### Goal of the exercise
Your answer must be every line of the data that holds the string "localhost".

(Records from a dataset)
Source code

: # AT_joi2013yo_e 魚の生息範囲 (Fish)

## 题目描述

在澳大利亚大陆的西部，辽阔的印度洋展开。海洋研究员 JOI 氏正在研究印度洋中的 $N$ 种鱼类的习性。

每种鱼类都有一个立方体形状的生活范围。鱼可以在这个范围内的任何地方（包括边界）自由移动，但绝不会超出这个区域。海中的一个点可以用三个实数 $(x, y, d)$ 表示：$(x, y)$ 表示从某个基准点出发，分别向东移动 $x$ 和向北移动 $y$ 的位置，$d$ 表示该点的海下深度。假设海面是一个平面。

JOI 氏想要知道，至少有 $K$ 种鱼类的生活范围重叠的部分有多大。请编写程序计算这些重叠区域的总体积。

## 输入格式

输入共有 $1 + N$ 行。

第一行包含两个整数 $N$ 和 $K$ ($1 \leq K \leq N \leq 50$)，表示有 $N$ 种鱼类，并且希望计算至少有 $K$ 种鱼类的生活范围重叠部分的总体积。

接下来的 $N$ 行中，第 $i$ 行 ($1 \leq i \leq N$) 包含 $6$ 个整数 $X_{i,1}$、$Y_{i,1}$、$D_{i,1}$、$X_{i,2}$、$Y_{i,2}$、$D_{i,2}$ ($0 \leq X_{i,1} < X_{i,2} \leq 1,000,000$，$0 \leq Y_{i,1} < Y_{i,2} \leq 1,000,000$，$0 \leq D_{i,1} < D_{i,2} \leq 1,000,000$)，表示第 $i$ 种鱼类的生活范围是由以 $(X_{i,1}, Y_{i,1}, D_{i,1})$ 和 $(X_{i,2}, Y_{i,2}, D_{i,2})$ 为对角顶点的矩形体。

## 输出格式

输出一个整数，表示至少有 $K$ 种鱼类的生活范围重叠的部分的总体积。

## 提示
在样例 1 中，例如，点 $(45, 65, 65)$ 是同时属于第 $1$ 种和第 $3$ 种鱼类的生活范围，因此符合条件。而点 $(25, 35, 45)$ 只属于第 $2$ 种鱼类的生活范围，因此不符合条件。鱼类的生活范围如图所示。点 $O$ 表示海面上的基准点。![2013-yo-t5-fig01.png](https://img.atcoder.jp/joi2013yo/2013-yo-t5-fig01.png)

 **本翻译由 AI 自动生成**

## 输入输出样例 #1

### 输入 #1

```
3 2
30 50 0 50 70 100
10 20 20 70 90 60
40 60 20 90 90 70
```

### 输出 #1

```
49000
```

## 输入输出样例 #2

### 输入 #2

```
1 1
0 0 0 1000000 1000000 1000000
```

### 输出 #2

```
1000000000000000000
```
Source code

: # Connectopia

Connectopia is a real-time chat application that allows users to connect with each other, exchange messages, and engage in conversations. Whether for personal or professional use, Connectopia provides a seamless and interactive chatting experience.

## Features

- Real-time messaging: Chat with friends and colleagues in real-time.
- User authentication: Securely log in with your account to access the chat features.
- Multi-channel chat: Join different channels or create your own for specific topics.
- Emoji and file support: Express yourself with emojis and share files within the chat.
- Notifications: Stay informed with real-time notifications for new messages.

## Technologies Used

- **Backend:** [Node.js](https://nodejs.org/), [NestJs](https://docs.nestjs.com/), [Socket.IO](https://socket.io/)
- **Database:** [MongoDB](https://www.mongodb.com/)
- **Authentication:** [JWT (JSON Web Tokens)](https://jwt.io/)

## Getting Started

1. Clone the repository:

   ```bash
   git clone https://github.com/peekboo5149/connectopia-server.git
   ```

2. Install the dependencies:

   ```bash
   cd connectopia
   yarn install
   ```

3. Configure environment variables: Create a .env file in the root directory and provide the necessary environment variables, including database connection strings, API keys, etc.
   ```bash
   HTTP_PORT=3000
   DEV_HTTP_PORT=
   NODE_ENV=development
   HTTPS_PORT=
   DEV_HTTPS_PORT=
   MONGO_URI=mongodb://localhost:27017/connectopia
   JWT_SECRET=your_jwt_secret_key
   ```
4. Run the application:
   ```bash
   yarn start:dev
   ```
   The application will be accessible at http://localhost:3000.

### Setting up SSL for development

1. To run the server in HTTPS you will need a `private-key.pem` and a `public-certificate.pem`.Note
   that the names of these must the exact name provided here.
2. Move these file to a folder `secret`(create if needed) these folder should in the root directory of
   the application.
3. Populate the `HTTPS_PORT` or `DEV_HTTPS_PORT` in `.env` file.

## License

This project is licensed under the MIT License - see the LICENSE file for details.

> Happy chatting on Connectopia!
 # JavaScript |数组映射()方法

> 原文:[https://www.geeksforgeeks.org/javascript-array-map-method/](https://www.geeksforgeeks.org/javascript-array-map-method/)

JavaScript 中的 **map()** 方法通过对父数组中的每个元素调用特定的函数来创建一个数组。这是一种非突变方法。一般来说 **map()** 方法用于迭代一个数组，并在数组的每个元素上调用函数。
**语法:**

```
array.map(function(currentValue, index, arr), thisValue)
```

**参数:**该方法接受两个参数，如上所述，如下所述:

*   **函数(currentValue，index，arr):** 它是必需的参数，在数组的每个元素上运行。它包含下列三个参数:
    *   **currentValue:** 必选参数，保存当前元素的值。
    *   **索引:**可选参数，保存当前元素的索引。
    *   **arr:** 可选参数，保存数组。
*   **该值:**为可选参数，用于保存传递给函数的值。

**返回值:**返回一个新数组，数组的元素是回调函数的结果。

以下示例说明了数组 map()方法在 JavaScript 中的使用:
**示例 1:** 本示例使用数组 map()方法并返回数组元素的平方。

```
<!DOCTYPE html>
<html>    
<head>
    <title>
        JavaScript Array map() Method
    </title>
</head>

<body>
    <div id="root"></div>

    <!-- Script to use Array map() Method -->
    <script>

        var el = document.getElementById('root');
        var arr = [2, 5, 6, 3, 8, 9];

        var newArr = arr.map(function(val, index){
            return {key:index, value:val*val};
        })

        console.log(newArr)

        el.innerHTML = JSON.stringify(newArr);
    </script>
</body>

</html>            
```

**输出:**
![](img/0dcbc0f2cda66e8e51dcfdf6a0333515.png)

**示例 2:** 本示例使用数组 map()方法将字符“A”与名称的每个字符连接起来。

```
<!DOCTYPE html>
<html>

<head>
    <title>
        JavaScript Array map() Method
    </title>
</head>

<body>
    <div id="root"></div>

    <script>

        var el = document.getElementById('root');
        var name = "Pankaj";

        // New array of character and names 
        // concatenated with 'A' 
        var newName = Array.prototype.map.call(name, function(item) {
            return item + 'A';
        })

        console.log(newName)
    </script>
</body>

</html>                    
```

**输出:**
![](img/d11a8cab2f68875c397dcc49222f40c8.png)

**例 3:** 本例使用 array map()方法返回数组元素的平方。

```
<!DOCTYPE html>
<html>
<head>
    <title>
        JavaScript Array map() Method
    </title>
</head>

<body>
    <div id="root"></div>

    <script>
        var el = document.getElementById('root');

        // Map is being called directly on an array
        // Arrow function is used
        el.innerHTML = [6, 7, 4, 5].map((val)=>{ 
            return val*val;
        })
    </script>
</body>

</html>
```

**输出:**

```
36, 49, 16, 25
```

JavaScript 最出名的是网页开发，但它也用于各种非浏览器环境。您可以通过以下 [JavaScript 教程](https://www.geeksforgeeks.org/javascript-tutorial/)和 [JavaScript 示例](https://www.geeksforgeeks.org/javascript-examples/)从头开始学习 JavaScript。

### Task result
   MONGO_URI=mongodb://localhost:27017/connectopia
   The application will be accessible at http://localhost:3000.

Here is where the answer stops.